Medical Data Exposed As Another Blue Cross Insurer Succumbs to Hackers
Healthcare and Public Health // United States
A computer intrusion at Premera Blue Cross might have compromised health and financial information on 11 million customers.
This seems to be the largest known breach involving patient medical information.
Beginning May 2014, the attackers accessed claims data including clinical information, along with banking account numbers, Social Security numbers, birth dates and other data.
The infiltration was uncovered on Jan. 29, the day that Anthem, a separate Blue Cross Blue Shield insurer, disclosed a hack involving non-medical, personal records of some 79 million BCBS members nationwide.
Premera says the two attacks are not related and that the company independently identified its breach.
However, investigative blogger Brian Krebs writes that there are indications one Chinese espionage group is behind both hacks.
The group, interchangeably called “Deep Panda,” “Axiom,” “Group 72,” and the “Shell_Crew,” began carving into Anthem in late April 2014, according to evidence that hints Premera was also a target.
The red flags revolve around an Internet address, which researchers have tied to Deep Panda activities, that was used to host a site called we11point.com (Anthem was previously known as Wellpoint prior to its corporate name change in late 2014).
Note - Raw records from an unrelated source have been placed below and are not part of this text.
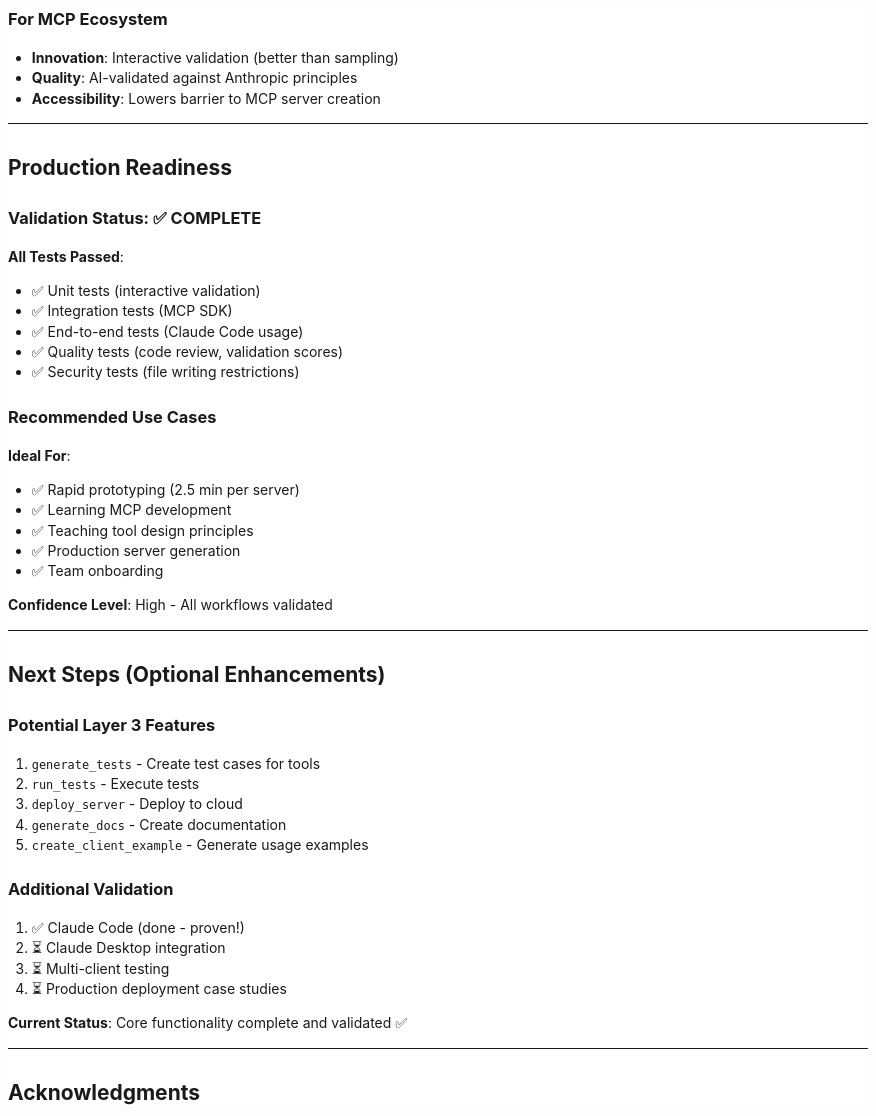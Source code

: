 ### For MCP Ecosystem
- **Innovation**: Interactive validation (better than sampling)
- **Quality**: AI-validated against Anthropic principles
- **Accessibility**: Lowers barrier to MCP server creation

---

## Production Readiness

### Validation Status: ✅ COMPLETE

**All Tests Passed**:
- ✅ Unit tests (interactive validation)
- ✅ Integration tests (MCP SDK)
- ✅ End-to-end tests (Claude Code usage)
- ✅ Quality tests (code review, validation scores)
- ✅ Security tests (file writing restrictions)

### Recommended Use Cases

**Ideal For**:
- ✅ Rapid prototyping (2.5 min per server)
- ✅ Learning MCP development
- ✅ Teaching tool design principles
- ✅ Production server generation
- ✅ Team onboarding

**Confidence Level**: High - All workflows validated

---

## Next Steps (Optional Enhancements)

### Potential Layer 3 Features
1. `generate_tests` - Create test cases for tools
2. `run_tests` - Execute tests
3. `deploy_server` - Deploy to cloud
4. `generate_docs` - Create documentation
5. `create_client_example` - Generate usage examples

### Additional Validation
1. ✅ Claude Code (done - proven!)
2. ⏳ Claude Desktop integration
3. ⏳ Multi-client testing
4. ⏳ Production deployment case studies

**Current Status**: Core functionality complete and validated ✅

---

## Acknowledgments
Security firm ThreatConnect Inc. linked that Wellpoint look-alike domain to a series of tailored attacks launched in May 2014 that apparently were designed to trick Wellpoint employees into downloading malicious software.
Last month, ThreatConnect published more information tying the same actors to a domain called “prennera.com” (notice the use of the double “n” there to mimic the letter “m”).
“It is believed that the prennera[.]com domain may have been impersonating the Healthcare provider Premera Blue Cross, where the attackers used the same character replacement technique by replacing the ‘m’ with two ‘n’ characters within the faux domain, the same technique that would be seen five months later with the we11point[.]com command and control infrastructure,” ThreatConnect researchers wrote in a blog post three weeks ago.